Scanning at Scale Approach

Scan execution is handled by the Puppet orchestrator.

The task concurrency parameter determines the number of concurrent scans. Default in PE 2023.2 has been increased to 1000 but is lower in previous versions. This means that if the parameter is set to 1000 and the user runs a scan of 5000 nodes, 4000 tasks will be initially queued. The orchestrator will be fully consumed until the scans are completed on all 5000 nodes. Any new tasks initiated within the Puppet ecosystem will be placed at the back of the queue.

For this reason, users must create a Scanning Schedule that meets the needs of their organization.

General recommendation is that scans should be executed in batches that do not exceed 10k nodes. For example, to scan an entire estate consisting of 50k nodes, 5 separate scheduled scans should be configured at a suitable interval.

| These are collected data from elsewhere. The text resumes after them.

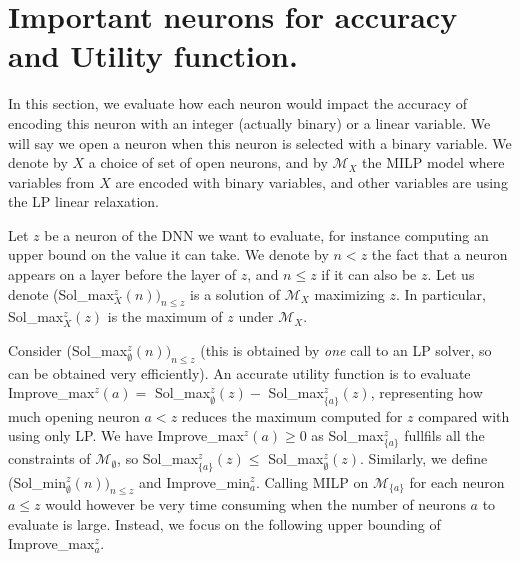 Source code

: \section{Important neurons for accuracy and Utility function.}

In this section, we evaluate how each neuron would impact the accuracy of encoding this neuron with an integer (actually binary) or a linear variable. We will say we open a neuron when this neuron is selected with a binary variable. We denote by $X$ a choice of set of open neurons, and by $\mathcal{M}_X$ the MILP model where variables from $X$ are encoded with binary variables, and other variables are using the LP linear relaxation.

Let $z$ be a neuron of the DNN we want to evaluate, for instance computing an upper bound on the value it can take. We denote by $n< z$ the fact that a neuron appears on a layer before the layer of $z$, and $n \leq z$ if it can also be $z$.
Let us denote (Sol\_max$_X^z(n))_{n \leq z}$ is a solution of $\mathcal{M}_X$ 
maximizing $z$. In particular, Sol\_max$_X^z(z)$ is the maximum of $z$ under $\mathcal{M}_X$.

Consider (Sol\_max$_\emptyset^z(n))_{n \leq z}$ (this is obtained by {\em one} call to an LP solver, so can be obtained very efficiently).
An accurate utility function is to evaluate 
Improve\_max$^z(a)=$ Sol\_max$_\emptyset^z(z) -$ Sol\_max$_{\{a\}}^z(z)$, 
representing how much opening neuron $a < z$ reduces the maximum computed for $z$
compared with using only LP. 
We have Improve\_max$^z(a)\geq 0$ as Sol\_max$_{\{a\}}^z$ fullfils all the constraints of 
$\mathcal{M}_\emptyset$, so Sol\_max$_{\{a\}}^z(z) \leq$ Sol\_max$_\emptyset^z(z)$.
Similarly, we define (Sol\_min$_\emptyset^z(n))_{n \leq z}$ and 
Improve\_min$_a^z$. Calling MILP on $\mathcal{M}_{\{a\}}$ for each neuron $a \leq z$
would however be very time consuming when the number of neurons $a$ to evaluate is large.
Instead, we focus on the following upper bounding of Improve\_max$_a^z$.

A common approach is to run a batch of 1k nodes to determine how long this takes before deciding on the interval. (Duration * 10 + Buffer)

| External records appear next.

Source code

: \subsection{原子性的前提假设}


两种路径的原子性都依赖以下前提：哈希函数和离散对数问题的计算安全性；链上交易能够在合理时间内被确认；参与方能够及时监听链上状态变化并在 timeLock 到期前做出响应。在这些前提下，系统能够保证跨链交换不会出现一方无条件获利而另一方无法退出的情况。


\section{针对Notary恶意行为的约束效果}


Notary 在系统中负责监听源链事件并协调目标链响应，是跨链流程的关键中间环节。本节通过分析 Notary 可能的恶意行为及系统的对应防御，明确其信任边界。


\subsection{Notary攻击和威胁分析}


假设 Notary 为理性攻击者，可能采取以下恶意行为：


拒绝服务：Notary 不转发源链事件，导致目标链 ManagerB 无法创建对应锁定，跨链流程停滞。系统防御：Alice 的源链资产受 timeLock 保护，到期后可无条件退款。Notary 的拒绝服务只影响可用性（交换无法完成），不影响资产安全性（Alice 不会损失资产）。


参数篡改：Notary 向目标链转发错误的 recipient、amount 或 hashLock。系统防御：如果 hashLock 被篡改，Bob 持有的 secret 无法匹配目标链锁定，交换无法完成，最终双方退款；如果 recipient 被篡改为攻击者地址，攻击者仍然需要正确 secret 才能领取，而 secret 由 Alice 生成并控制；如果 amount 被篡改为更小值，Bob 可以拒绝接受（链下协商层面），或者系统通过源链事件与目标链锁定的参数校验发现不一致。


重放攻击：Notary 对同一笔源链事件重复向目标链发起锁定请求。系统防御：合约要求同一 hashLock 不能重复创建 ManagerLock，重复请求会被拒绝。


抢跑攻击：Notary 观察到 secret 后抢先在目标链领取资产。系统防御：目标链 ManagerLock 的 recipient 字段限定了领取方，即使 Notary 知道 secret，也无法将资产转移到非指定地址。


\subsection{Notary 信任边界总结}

Finally, we recommend that scans are scheduled to coincide with periods of minimal workflow to help ensure adequate network throughput.

For more information about optimizing performance, see Tune task and plan performance in Puppet Enterprise (PE).

System Requirements

To support environments with more than 10,000 nodes, your Comply installation needs a total of at least 16GB of memory and 100GB of storage space available.

Configuration and Tuning

Data Retention

Puppet Comply defaults to retaining all historical scan data, this configuration is not recommended when scanning large numbers of nodes. You should enable the "Enable data retention policy" configuration option and set the "Scan data retention period in weeks" value to the minimum number of weeks required by your organization.

Depending on your node count, scan frequency, and desired retention period, you may need to adjust the "Comply PostgreSQL capacity" and "Comply PostgreSQL memory" values under the "Additional Support" configuration section as well. See the table below for recommended values based on certain landmark node counts. Note that these values assume one scan per week and the default data retention period of 14 weeks.

1,000 nodes

PostgreSQL Capacity = Default, PostgreSQL Memory = Default

10,000 nodes

PostgreSQL Capacity = 25Gi, PostgreSQL Memory = Default

50,000 nodes

PostgreSQL Capacity = 75Gi, PostgreSQL Memory = 4Gi

75,000 nodes

PostgreSQL Capacity = 105Gi, PostgreSQL Memory = 8Gi

100,000 nodes

PostgreSQL Capacity = 135Gi, PostgreSQL Memory = 12Gi

General rule of thumb is, add 6Gi to PostgreSQL Capacity for each additional 5,000 nodes. For longer retention periods, divide calculated storage requirement by default retention period (14) to determine per week storage requirement and then multiply by desired retention period.

Note: Comply PostgreSQL capacity cannot be modified after initial installation without contacting Puppet support.